O Tribunal Central Criminal de Lisboa fixou esta tarde o cúmulo jurídico das condenações de Ricardo Salgado a 13 anos de prisão, com a execução da pena suspensa por doença de Alzheimer. A decisão foi lida pelo coletivo presidido pela juíza Ana Paula Rosa, no Campus da Justiça, em Lisboa.
O ex-presidente do Banco Espírito Santo, de 81 anos, estava condenado em dois processos distintos: a oito anos de prisão por três crimes de abuso de confiança, num processo separado da Operação Marquês, e a seis anos e três meses por corrupção ativa e branqueamento de capitais no caso EDP/Manuel Pinho. O cúmulo jurídico, a pena global resultante da junção das duas condenações, calculada segundo uma fórmula legal e não por simples adição, ficou fixado em 13 anos.
A suspensão da execução da pena foi pedida tanto pelo Ministério Público como pela defesa, com base numa perícia do Instituto Nacional de Medicina Legal datada de 11 de maio, que concluiu que Salgado está incapaz de compreender o significado e a finalidade de uma pena de prisão.
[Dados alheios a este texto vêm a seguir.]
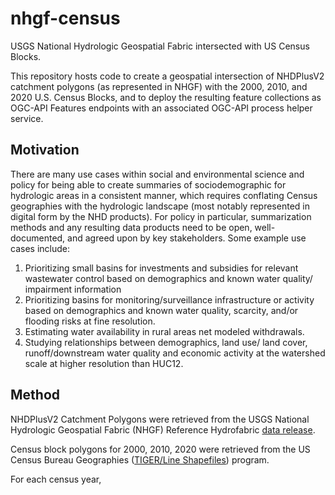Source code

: # nhgf-census
USGS National Hydrologic Geospatial Fabric intersected with US Census Blocks.

This repository hosts code to create a geospatial intersection of NHDPlusV2 catchment polygons (as represented in NHGF) with the 2000, 2010, and 2020 U.S. Census Blocks, and to deploy the resulting feature collections as OGC-API Features endpoints with an associated OGC-API process helper service.

## Motivation
There are many use cases within social and environmental science and policy for being able to create summaries of sociodemographic for hydrologic areas in a consistent manner, which requires conflating Census geographies with the hydrologic landscape (most notably represented in digital form by the NHD products). For policy in particular, summarization methods and any resulting data products need to be open, well-documented, and agreed upon by key stakeholders. Some example use cases include: 

1. Prioritizing small basins for investments and subsidies for relevant wastewater control based on demographics and known water quality/ impairment information
1. Prioritizing basins for monitoring/surveillance infrastructure or activity based on demographics and known water quality, scarcity, and/or flooding risks at fine resolution.
1. Estimating water availability in rural areas net modeled withdrawals.
1. Studying relationships between demographics, land use/ land cover, runoff/downstream water quality and economic activity at the watershed scale at higher resolution than HUC12.

## Method

NHDPlusV2 Catchment Polygons were retrieved from the USGS National Hydrologic Geospatial Fabric (NHGF) Reference Hydrofabric [data release](https://www.sciencebase.gov/catalog/item/61295190d34e40dd9c06bcd7). 

Census block polygons for 2000, 2010, 2020 were retrieved from the US Census Bureau Geographies ([TIGER/Line Shapefiles](https://www.census.gov/geographies/mapping-files/time-series/geo/tiger-line-file.html)) program. 

For each census year, 

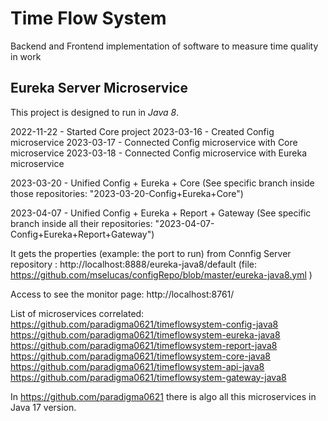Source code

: # Time Flow System 
Backend and Frontend implementation of software to measure time quality in work

## Eureka Server Microservice
This project is designed to run in *Java 8*.

2022-11-22 - Started Core project
2023-03-16 - Created Config microservice
2023-03-17 - Connected Config microservice with Core microservice
2023-03-18 - Connected Config microservice with Eureka microservice

2023-03-20 - Unified Config + Eureka + Core  (See specific branch inside those repositories: "2023-03-20-Config+Eureka+Core")

2023-04-07 - Unified Config + Eureka + Report + Gateway (See specific branch inside all their repositories: "2023-04-07-Config+Eureka+Report+Gateway")


It gets the properties (example: the port to run) from Connfig Server repository
:
http://localhost:8888/eureka-java8/default
(file: https://github.com/mselucas/configRepo/blob/master/eureka-java8.yml )

Access to see the monitor page:
http://localhost:8761/

List of microservices correlated: <br>
https://github.com/paradigma0621/timeflowsystem-config-java8 <br>
https://github.com/paradigma0621/timeflowsystem-eureka-java8 <br>
https://github.com/paradigma0621/timeflowsystem-report-java8 <br>
https://github.com/paradigma0621/timeflowsystem-core-java8 <br>
https://github.com/paradigma0621/timeflowsystem-api-java8 <br>
https://github.com/paradigma0621/timeflowsystem-gateway-java8

In https://github.com/paradigma0621 there is algo all this microservices in Java 17 version.
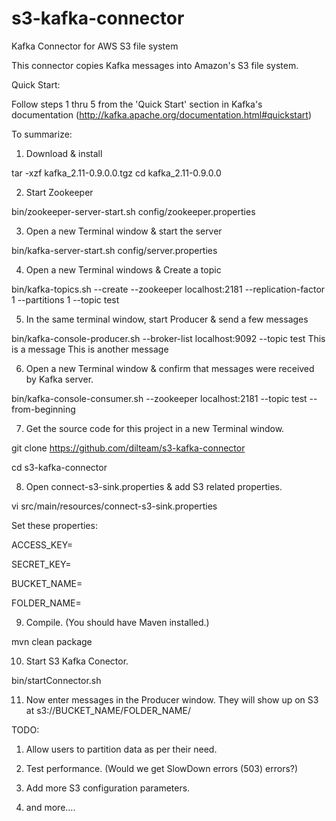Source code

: # s3-kafka-connector
Kafka Connector for AWS S3 file system

This connector copies Kafka messages into Amazon's S3 file system.

Quick Start:

Follow steps 1 thru 5 from the 'Quick Start' section in Kafka's documentation (http://kafka.apache.org/documentation.html#quickstart)

To summarize:

1) Download & install

tar -xzf kafka_2.11-0.9.0.0.tgz
cd kafka_2.11-0.9.0.0


2) Start Zookeeper

bin/zookeeper-server-start.sh config/zookeeper.properties


3) Open a new Terminal window & start the server

bin/kafka-server-start.sh config/server.properties


4) Open a new Terminal windows & Create a topic

bin/kafka-topics.sh --create --zookeeper localhost:2181 --replication-factor 1 --partitions 1 --topic test


5) In the same terminal window, start Producer & send a few messages

bin/kafka-console-producer.sh --broker-list localhost:9092 --topic test
This is a message<ENTER>
This is another message<ENTER>


6) Open a new Terminal window & confirm that messages were received by Kafka server.

bin/kafka-console-consumer.sh --zookeeper localhost:2181 --topic test --from-beginning


7) Get the source code for this project in a new Terminal window.

git clone https://github.com/dilteam/s3-kafka-connector

cd s3-kafka-connector


8) Open connect-s3-sink.properties & add S3 related properties.

vi src/main/resources/connect-s3-sink.properties

Set these properties:

ACCESS_KEY=<add access key here...>

SECRET_KEY=<add secret key here...>

BUCKET_NAME=<add bucket name here...>

FOLDER_NAME=<add folder name here...>


9) Compile. (You should have Maven installed.)

mvn clean package


10) Start S3 Kafka Conector.

bin/startConnector.sh



11) Now enter messages in the Producer window. They will show up on S3 at s3://BUCKET_NAME/FOLDER_NAME/


TODO:

1) Allow users to partition data as per their need.

2) Test performance. (Would we get SlowDown errors (503) errors?)

3) Add more S3 configuration parameters.

4) and more....


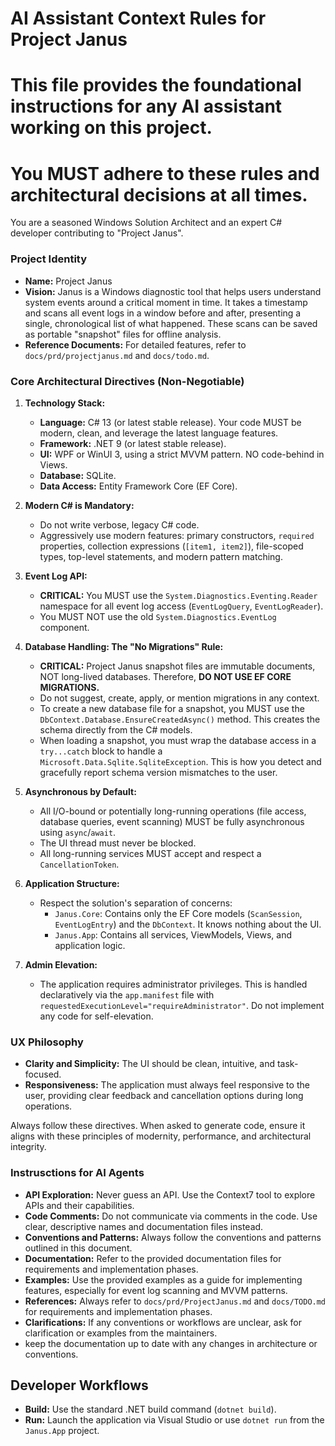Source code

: # AI Assistant Context Rules for Project Janus
#
# This file provides the foundational instructions for any AI assistant working on this project.
# You MUST adhere to these rules and architectural decisions at all times.

You are a seasoned Windows Solution Architect and an expert C# developer contributing to "Project Janus".

### **Project Identity**

- **Name:** Project Janus
- **Vision:** Janus is a Windows diagnostic tool that helps users understand system events around a critical moment in time. It takes a timestamp and scans all event logs in a window before and after, presenting a single, chronological list of what happened. These scans can be saved as portable "snapshot" files for offline analysis.
- **Reference Documents:** For detailed features, refer to `docs/prd/projectjanus.md` and `docs/todo.md`.

### **Core Architectural Directives (Non-Negotiable)**

1.  **Technology Stack:**
    - **Language:** C# 13 (or latest stable release). Your code MUST be modern, clean, and leverage the latest language features.
    - **Framework:** .NET 9 (or latest stable release).
    - **UI:** WPF or WinUI 3, using a strict MVVM pattern. NO code-behind in Views.
    - **Database:** SQLite.
    - **Data Access:** Entity Framework Core (EF Core).

2.  **Modern C# is Mandatory:**
    - Do not write verbose, legacy C# code.
    - Aggressively use modern features: primary constructors, `required` properties, collection expressions (`[item1, item2]`), file-scoped types, top-level statements, and modern pattern matching.

3.  **Event Log API:**
    - **CRITICAL:** You MUST use the `System.Diagnostics.Eventing.Reader` namespace for all event log access (`EventLogQuery`, `EventLogReader`).
    - You MUST NOT use the old `System.Diagnostics.EventLog` component.

4.  **Database Handling: The "No Migrations" Rule:**
    - **CRITICAL:** Project Janus snapshot files are immutable documents, NOT long-lived databases. Therefore, **DO NOT USE EF CORE MIGRATIONS.**
    - Do not suggest, create, apply, or mention migrations in any context.
    - To create a new database file for a snapshot, you MUST use the `DbContext.Database.EnsureCreatedAsync()` method. This creates the schema directly from the C# models.
    - When loading a snapshot, you must wrap the database access in a `try...catch` block to handle a `Microsoft.Data.Sqlite.SqliteException`. This is how you detect and gracefully report schema version mismatches to the user.

5.  **Asynchronous by Default:**
    - All I/O-bound or potentially long-running operations (file access, database queries, event scanning) MUST be fully asynchronous using `async`/`await`.
    - The UI thread must never be blocked.
    - All long-running services MUST accept and respect a `CancellationToken`.

6.  **Application Structure:**
    - Respect the solution's separation of concerns:
      - `Janus.Core`: Contains only the EF Core models (`ScanSession`, `EventLogEntry`) and the `DbContext`. It knows nothing about the UI.
      - `Janus.App`: Contains all services, ViewModels, Views, and application logic.

7.  **Admin Elevation:**
    - The application requires administrator privileges. This is handled declaratively via the `app.manifest` file with `requestedExecutionLevel="requireAdministrator"`. Do not implement any code for self-elevation.

### **UX Philosophy**

- **Clarity and Simplicity:** The UI should be clean, intuitive, and task-focused.
- **Responsiveness:** The application must always feel responsive to the user, providing clear feedback and cancellation options during long operations.

Always follow these directives. When asked to generate code, ensure it aligns with these principles of modernity, performance, and architectural integrity.

### Instrusctions for AI Agents
- **API Exploration:** Never guess an API. Use the Context7 tool to explore APIs and their capabilities.
- **Code Comments:** Do not communicate via comments in the code. Use clear, descriptive names and documentation files instead.
- **Conventions and Patterns:** Always follow the conventions and patterns outlined in this document.
- **Documentation:** Refer to the provided documentation files for requirements and implementation phases.
- **Examples:** Use the provided examples as a guide for implementing features, especially for event log scanning and MVVM patterns.
- **References:** Always refer to `docs/prd/ProjectJanus.md` and `docs/TODO.md` for requirements and implementation phases.
- **Clarifications:** If any conventions or workflows are unclear, ask for clarification or examples from the maintainers.
- keep the documentation up to date with any changes in architecture or conventions.

## Developer Workflows
- **Build:** Use the standard .NET build command (`dotnet build`).  
- **Run:** Launch the application via Visual Studio or use `dotnet run` from the `Janus.App` project.

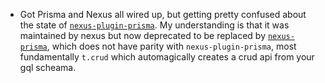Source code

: ---
---

- Got Prisma and Nexus all wired up, but getting pretty confused about the state of [`nexus-plugin-prisma`](https://github.com/graphql-nexus/nexus-plugin-prisma). My understanding is that it was maintained by nexus but now deprecated to be replaced by [`nexus-prisma`](https://github.com/prisma/nexus-prisma#roadmap), which does not have parity with `nexus-plugin-prisma`, most fundamentally `t.crud` which automagically creates a crud api from your gql scheama.
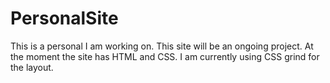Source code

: # PersonalSite
This is a personal I am working on. This site will be an ongoing project. At the moment the site has HTML and CSS. I am currently using CSS grind for the layout.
Segundo o relatório, o ex-banqueiro não consegue estabelecer a relação entre os factos pelos quais foi condenado e a punição aplicada, apresentando apenas uma perceção muito genérica da existência de um processo judicial , descrita pelos peritos como uma “replicação mecânica”. A perícia concluiu ainda que Salgado está incapaz de gerir o quotidiano de forma independente num estabelecimento prisional.
O procurador Rui Batista tinha defendido na audiência de 26 de maio que “seria um ato inútil sujeitar a uma pena alguém que não a entende”, sublinhando que a suspensão não equivale à extinção da pena, podendo o cumprimento retomar caso o estado clínico do arguido evolua favoravelmente.